The number of concurrent requests is limited by the number of concurrent threads that a process can have. This number varies by platform:
  • Sun Solaris, 2500 threads per process

  • AIX, 512 threads per process

  • Digital, 256 threads per process

  • HP-UX, 64 threads per process

Default

5 seconds if min_refresh_time is not defined or if MBD_REFRESH_TIME is defined value is less than 5; 300 seconds if the defined value is more than 300

min_refresh_time default is 10 seconds

See also

LSB_QUERY_PORT in lsf.conf

MBD_SLEEP_TIME

Syntax

MBD_SLEEP_TIME=seconds

Description

Used in conjunction with the parameters SLOT_RESERVE, MAX_SBD_FAIL, and JOB_ACCEPT_INTERVAL

Amount of time in seconds used for calculating parameter values.

Default

If not defined, 60 seconds. MBD_SLEEP_TIME is set at installation to 20 seconds.

MBD_USE_EGO_MXJ

Syntax

MBD_USE_EGO_MXJ=Y | N

Description

By default, when EGO-enabled SLA scheduling is configured, EGO allocates an entire host to LSF, which uses its own MXJ definition to determine how many slots are available on the host. LSF gets its host allocation from EGO, and runs as many jobs as the LSF configured MXJ for that host dictates.

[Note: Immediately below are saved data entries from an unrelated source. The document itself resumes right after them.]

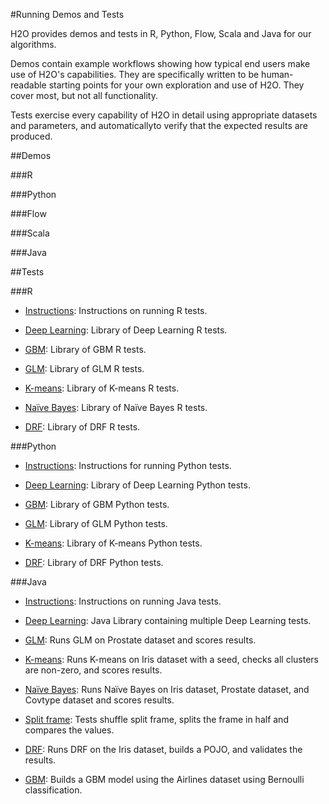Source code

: #Running Demos and Tests

H2O provides demos and tests in R, Python, Flow, Scala and Java for our algorithms. 

Demos contain example workflows showing how typical end users make use of H2O's capabilities.  They are specifically written to be human-readable starting points for your own exploration and use of H2O.  They cover most, but not all functionality.

Tests exercise every capability of H2O in detail using appropriate datasets and parameters, and automaticallyto verify that the expected results are produced.  

##Demos

###R

<fillme>

###Python

<fillme>

###Flow

<fillme>

###Scala

<fillme>

###Java

##Tests

###R

- [Instructions](https://github.com/h2oai/h2o-dev/tree/master/h2o-r): Instructions on running R tests. 

- [Deep Learning](https://github.com/h2oai/h2o-dev/tree/master/h2o-r/tests/testdir_algos/deeplearning): Library of Deep Learning R tests. 

- [GBM](https://github.com/h2oai/h2o-dev/tree/master/h2o-r/tests/testdir_algos/gbm): Library of GBM R tests. 

- [GLM](https://github.com/h2oai/h2o-dev/tree/master/h2o-r/tests/testdir_algos/glm): Library of GLM R tests. 

- [K-means](https://github.com/h2oai/h2o-dev/tree/master/h2o-r/tests/testdir_algos/kmeans): Library of K-means R tests. 

- [Naïve Bayes](https://github.com/h2oai/h2o-dev/tree/master/h2o-r/tests/testdir_algos/naivebayes): Library of Naïve Bayes R tests. 

- [DRF](https://github.com/h2oai/h2o-dev/tree/master/h2o-r/tests/testdir_algos/randomforest): Library of DRF R tests. 

###Python

- [Instructions](https://github.com/h2oai/h2o-dev/tree/master/h2o-py): Instructions for running Python tests. 

- [Deep Learning](https://github.com/h2oai/h2o-dev/tree/master/h2o-py/tests/testdir_algos/deeplearning): Library of Deep Learning Python tests. 

- [GBM](https://github.com/h2oai/h2o-dev/tree/master/h2o-py/tests/testdir_algos/gbm): Library of GBM Python tests. 

- [GLM](https://github.com/h2oai/h2o-dev/tree/master/h2o-py/tests/testdir_algos/glm): Library of GLM Python tests. 

- [K-means](https://github.com/h2oai/h2o-dev/tree/master/h2o-py/tests/testdir_algos/kmeans): Library of K-means Python tests. 

- [DRF](https://github.com/h2oai/h2o-dev/tree/master/h2o-py/tests/testdir_algos/rf): Library of DRF Python tests. 

###Java

- [Instructions](https://github.com/h2oai/h2o-dev/blob/master/h2o-core/testMultiNode.sh): Instructions on running Java tests. 

- [Deep Learning](https://github.com/h2oai/h2o-dev/tree/master/h2o-algos/src/test/java/hex/deeplearning): Java Library containing multiple Deep Learning tests. 

- [GLM](https://github.com/h2oai/h2o-dev/blob/master/h2o-algos/src/test/java/hex/glm/GLMBasicTest.java): Runs GLM on Prostate dataset and scores results. 

- [K-means](https://github.com/h2oai/h2o-dev/blob/master/h2o-algos/src/test/java/hex/kmeans/KMeansTest.java): Runs K-means on Iris dataset with a seed, checks all clusters are non-zero, and scores results. 

- [Naïve Bayes](https://github.com/h2oai/h2o-dev/blob/master/h2o-algos/src/test/java/hex/naivebayes/NaiveBayesTest.java): Runs Naïve Bayes on Iris dataset, Prostate dataset, and Covtype dataset and scores results. 

- [Split frame](https://github.com/h2oai/h2o-dev/blob/master/h2o-algos/src/test/java/hex/splitframe/ShuffleSplitFrameTest.java): Tests shuffle split frame, splits the frame in half and compares the values. 

- [DRF](https://github.com/h2oai/h2o-dev/blob/master/h2o-algos/src/test/java/hex/tree/drf/DRFTest.java): Runs DRF on the Iris dataset, builds a POJO, and validates the results. 

- [GBM](https://github.com/h2oai/h2o-dev/blob/master/h2o-algos/src/test/java/hex/tree/gbm/GBMTest.java): Builds a GBM model using the Airlines dataset using Bernoulli classification. 

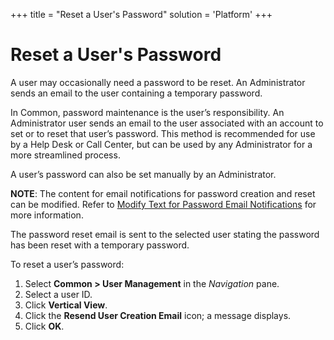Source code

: +++
title = "Reset a User's Password"
solution = 'Platform'
+++

# Reset a User's Password

A user may occasionally need a password to be reset. An Administrator
sends an email to the user containing a temporary password.

In Common, password maintenance is the user’s responsibility. An
Administrator user sends an email to the user associated with an account
to set or to reset that user’s password. This method is recommended for
use by a Help Desk or Call Center, but can be used by any Administrator
for a more streamlined process.

A user’s password can also be set manually by an Administrator.

**NOTE**: The content for email notifications for password creation and
reset can be modified. Refer to [Modify Text for Password Email
Notifications](Modify_Text_for_Password_Email_Notifications.htm) for
more information.

The password reset email is sent to the selected user stating the
password has been reset with a temporary password.

To reset a user’s password:

1.  Select **Common \> User Management** in the *Navigation* pane.
2.  Select a user ID.
3.  Click **Vertical View**.
4.  Click the **Resend User Creation Email** icon; a message displays.
5.  Click **OK**.
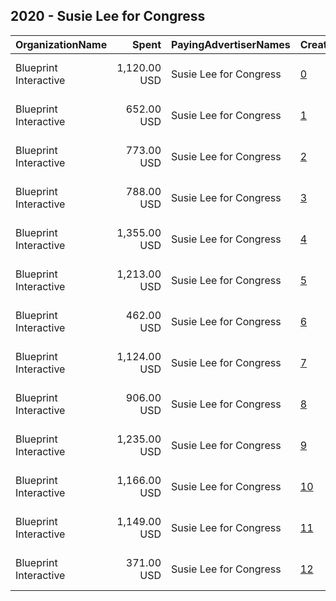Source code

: ## 2020 - Susie Lee for Congress 
|OrganizationName|Spent|PayingAdvertiserNames|CreativeUrls|Impressions|Genders|AgeBrackets|CountryCodes|BillingAddresses|CandidateBallotInformation|
|:---|---:|:---|:---|---:|:---|:---|:---|:---|:---|
|Blueprint Interactive|1,120.00 USD|Susie Lee for Congress|[0](https://www.snap.com/political-ads/asset/1d03ff903f7fcd333bcb447b003742ba9377497b0fa51b8d18461aeb5ef28aa7?mediaType=mp4)|197,356||18+|united states|"1730 Rhode Island Ave NW Suite 1014,Washington,20036,US"|Susie Lee for Congress|
|Blueprint Interactive|652.00 USD|Susie Lee for Congress|[1](https://www.snap.com/political-ads/asset/aa6e2668e8ee428225719d23c96c19617fb1df4e716d3c13605db22bc0b491e6?mediaType=mp4)|113,304|FEMALE|18-49|united states|"1730 Rhode Island Ave NW Suite 1014,Washington,20036,US"|Susie Lee for Congress|
|Blueprint Interactive|773.00 USD|Susie Lee for Congress|[2](https://www.snap.com/political-ads/asset/354e4716acef1f5c9d1dc93693e5a1b3c8efc28a8204858c5c3edefc606f8f6f?mediaType=mp4)|147,583|FEMALE|18-49|united states|"1730 Rhode Island Ave NW Suite 1014,Washington,20036,US"|Susie Lee for Congress|
|Blueprint Interactive|788.00 USD|Susie Lee for Congress|[3](https://www.snap.com/political-ads/asset/99128b8607c39ddfd689514e6e75fbe1489c4f655f88f400b3d3993f7e439301?mediaType=mp4)|137,509|FEMALE|18-49|united states|"1730 Rhode Island Ave NW Suite 1014,Washington,20036,US"|Susie Lee for Congress|
|Blueprint Interactive|1,355.00 USD|Susie Lee for Congress|[4](https://www.snap.com/political-ads/asset/2e3f6d62a9492b64a4c7c6764ec2ead6fad855d2c696859f1dad68def1ffa889?mediaType=mp4)|253,255||18+|united states|"1730 Rhode Island Ave NW Suite 1014,Washington,20036,US"|Susie Lee for Congress|
|Blueprint Interactive|1,213.00 USD|Susie Lee for Congress|[5](https://www.snap.com/political-ads/asset/b5af3fdbf9f47c4e3f598d3b0f518c079accb2bd8e5d3ba367737964edcc8631?mediaType=mp4)|196,988|FEMALE|18-49|united states|"1730 Rhode Island Ave NW Suite 1014,Washington,20036,US"|Susie Lee for Congress|
|Blueprint Interactive|462.00 USD|Susie Lee for Congress|[6](https://www.snap.com/political-ads/asset/fee38f70059269ce9a1cecee5f55f407cfd78e7c6e49c3b48bab373c1a949dc6?mediaType=mp4)|85,158|FEMALE|18-49|united states|"1730 Rhode Island Ave NW Suite 1014,Washington,20036,US"|Susie Lee for Congress|
|Blueprint Interactive|1,124.00 USD|Susie Lee for Congress|[7](https://www.snap.com/political-ads/asset/354e4716acef1f5c9d1dc93693e5a1b3c8efc28a8204858c5c3edefc606f8f6f?mediaType=mp4)|212,635||18+|united states|"1730 Rhode Island Ave NW Suite 1014,Washington,20036,US"|Susie Lee for Congress|
|Blueprint Interactive|906.00 USD|Susie Lee for Congress|[8](https://www.snap.com/political-ads/asset/1d03ff903f7fcd333bcb447b003742ba9377497b0fa51b8d18461aeb5ef28aa7?mediaType=mp4)|162,165|FEMALE|18-49|united states|"1730 Rhode Island Ave NW Suite 1014,Washington,20036,US"|Susie Lee for Congress|
|Blueprint Interactive|1,235.00 USD|Susie Lee for Congress|[9](https://www.snap.com/political-ads/asset/aa6e2668e8ee428225719d23c96c19617fb1df4e716d3c13605db22bc0b491e6?mediaType=mp4)|203,141||18+|united states|"1730 Rhode Island Ave NW Suite 1014,Washington,20036,US"|Susie Lee for Congress|
|Blueprint Interactive|1,166.00 USD|Susie Lee for Congress|[10](https://www.snap.com/political-ads/asset/b5af3fdbf9f47c4e3f598d3b0f518c079accb2bd8e5d3ba367737964edcc8631?mediaType=mp4)|192,651||18+|united states|"1730 Rhode Island Ave NW Suite 1014,Washington,20036,US"|Susie Lee for Congress|
|Blueprint Interactive|1,149.00 USD|Susie Lee for Congress|[11](https://www.snap.com/political-ads/asset/b042373b9d35f4d5c9a3c64ec8f61736a28a966e15e017be74c450490a1934f2?mediaType=mp4)|236,195|FEMALE|18-49|united states|"1730 Rhode Island Ave NW Suite 1014,Washington,20036,US"|Susie Lee for Congress|
|Blueprint Interactive|371.00 USD|Susie Lee for Congress|[12](https://www.snap.com/political-ads/asset/fee38f70059269ce9a1cecee5f55f407cfd78e7c6e49c3b48bab373c1a949dc6?mediaType=mp4)|64,230||18+|united states|"1730 Rhode Island Ave NW Suite 1014,Washington,20036,US"|Susie Lee for Congress|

MBD_USE_EGO_MXJ forces LSF to use the job slot maximum configured in the EGO consumer. This allows partial sharing of hosts (for example, a large SMP computer) among different consumers or workload managers. When MBD_USE_EGO_MXJ is set, LSF schedules jobs based on the number of slots allocated from EGO. For example, if hostA has 4 processors, but EGO allocates 2 slots to an EGO-enabled SLA consumer. LSF can schedule a maximum of 2 jobs from that SLA on hostA.

Default

N (mbatcthd uses the LSF MXJ)

MC_PENDING_REASON_PKG_SIZE

Syntax

MC_PENDING_REASON_PKG_SIZE=kilobytes | 0

Description

MultiCluster job forwarding model only. Pending reason update package size, in KB. Defines the maximum amount of pending reason data this cluster will send to submission clusters in one cycle.

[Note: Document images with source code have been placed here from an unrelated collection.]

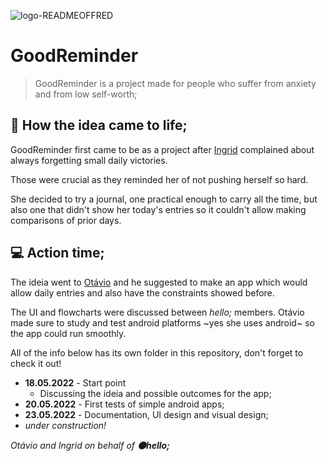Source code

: 
![logo-READMEOFFRED](https://user-images.githubusercontent.com/86024524/169919489-43516bfe-221f-4103-893b-8018ab7bb54d.png)


# GoodReminder

> GoodReminder is a project made for people who suffer from anxiety and from low self-worth;

## 📙 How the idea came to life;

GoodReminder first came to be as a project after [Ingrid](https://github.com/ingavell) complained about always forgetting small daily victories.

Those were crucial as they reminded her of not pushing herself so hard.

She decided to try a journal, one practical enough to carry all the time, but also one that didn't show her today's entries so it couldn't allow making comparisons of prior days.

## 💻 Action time;

The ideia went to [Otávio](https://github.com/knz13) and he suggested to make an app which would allow daily entries and also have the constraints showed before.

The UI and flowcharts were discussed between *hello;* members. Otávio made sure to study and test android platforms ~yes she uses android~ so the app could run smoothly.

All of the info below has its own folder in this repository, don't forget to check it out!

+ **18.05.2022** - Start point
	* Discussing the ideia and possible outcomes for the app;
+ **20.05.2022** - First tests of simple android apps;
+ **23.05.2022** - Documentation, UI design and visual design;
+ *under construction!*




*Otávio and Ingrid on behalf of **🟠hello;***

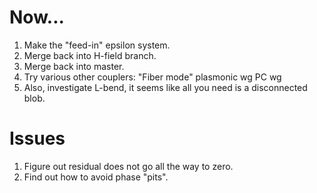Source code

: Now...
======

1.  Make the "feed-in" epsilon system.
1.  Merge back into H-field branch.
1.  Merge back into master.
1.  Try various other couplers: 
    "Fiber mode"
    plasmonic wg
    PC wg
1.  Also, investigate L-bend, it seems like all you need is a disconnected blob.

Issues
=======

1.  Figure out residual does not go all the way to zero.
1.  Find out how to avoid phase "pits".



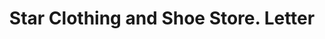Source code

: ---
doi: 10.7916/D88P7BNQ
date_other: '1910'
date_other_textual: 1910-1919
form: correspondence
genre:
- Letters (correspondence)
name:
- Star Clothing and Shoe Store
object_in_context_url: https://biggert.cul.columbia.edu/items/view/ave_biggert_01354
subject_hierarchical_geographic:
- Bangor, Pennsylvania, United States
subject_name:
- Star Clothing and Shoe Store
title: Star Clothing and Shoe Store. Letter
sort_title: Star Clothing and Shoe Store. Letter
call_number: ave_biggert_01354
coordinates:
- 40.86666666666667,-75.21083333333334
pid: ave_biggert_01354
identifiers: ave_biggert_01354
thumbnail: false
permalink: /biggert/ave_biggert_01354/
layout: iiif-image-page
---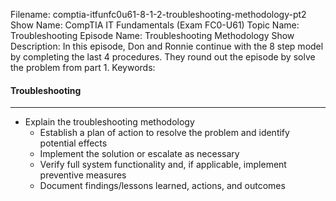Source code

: Filename: comptia-itfunfc0u61-8-1-2-troubleshooting-methodology-pt2
Show Name: CompTIA IT Fundamentals (Exam FC0-U61)
Topic Name: Troubleshooting
Episode Name: Troubleshooting Methodology
Show Description: In this episode, Don and Ronnie continue with the 8 step model by completing the last 4 procedures.  They round out the episode by solve the problem from part 1.
Keywords: 

#### Troubleshooting
---

* Explain the troubleshooting methodology 
	+ Establish a plan of action to resolve the problem and identify potential effects
	+ Implement the solution or escalate as necessary
	+ Verify full system functionality and, if applicable, implement preventive measures
	+ Document findings/lessons learned, actions, and outcomes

Specify the keyword 0 (zero) to disable the limit and allow any amount of data in one package.

Default

512

MC_PENDING_REASON_UPDATE_INTERVAL

Syntax

MC_PENDING_REASON_UPDATE_INTERVAL=seconds | 0

Description

MultiCluster job forwarding model only. Pending reason update interval, in seconds. Defines how often this cluster will update submission clusters about the status of pending MultiCluster jobs.

Specify the keyword 0 (zero) to disable pending reason updating between clusters.

Default

300

MC_PLUGIN_SCHEDULE_ENHANCE

Syntax

MC_PLUGIN_SCHEDULE_ENHANCE= RESOURCE_ONLY

MC_PLUGIN_SCHEDULE_ENHANCE= COUNT_PREEMPTABLE [HIGH_QUEUE_PRIORITY] [PREEMPTABLE_QUEUE_PRIORITY] [PENDING_WHEN_NOSLOTS]

Note:

When any one of HIGH_QUEUE_PRIORITY, PREEMPTABLE_QUEUE_PRIORITY or PENDING_WHEN_NOSLOTS is defined, COUNT_PREEMPTABLE is enabled automatically.

Description

MultiCluster job forwarding model only. The parameter MC_PLUGIN_SCHEDULE_ENHANCE enhances the scheduler for the MultiCluster job forwarding model based on the settings selected. Use in conjunction with MC_PLUGIN_UPDATE_INTERVAL to set the data update interval between remote clusters. MC_PLUGIN_UPDATE_INTERVAL must be a non-zero value to enable the MultiCluster enhanced scheduler.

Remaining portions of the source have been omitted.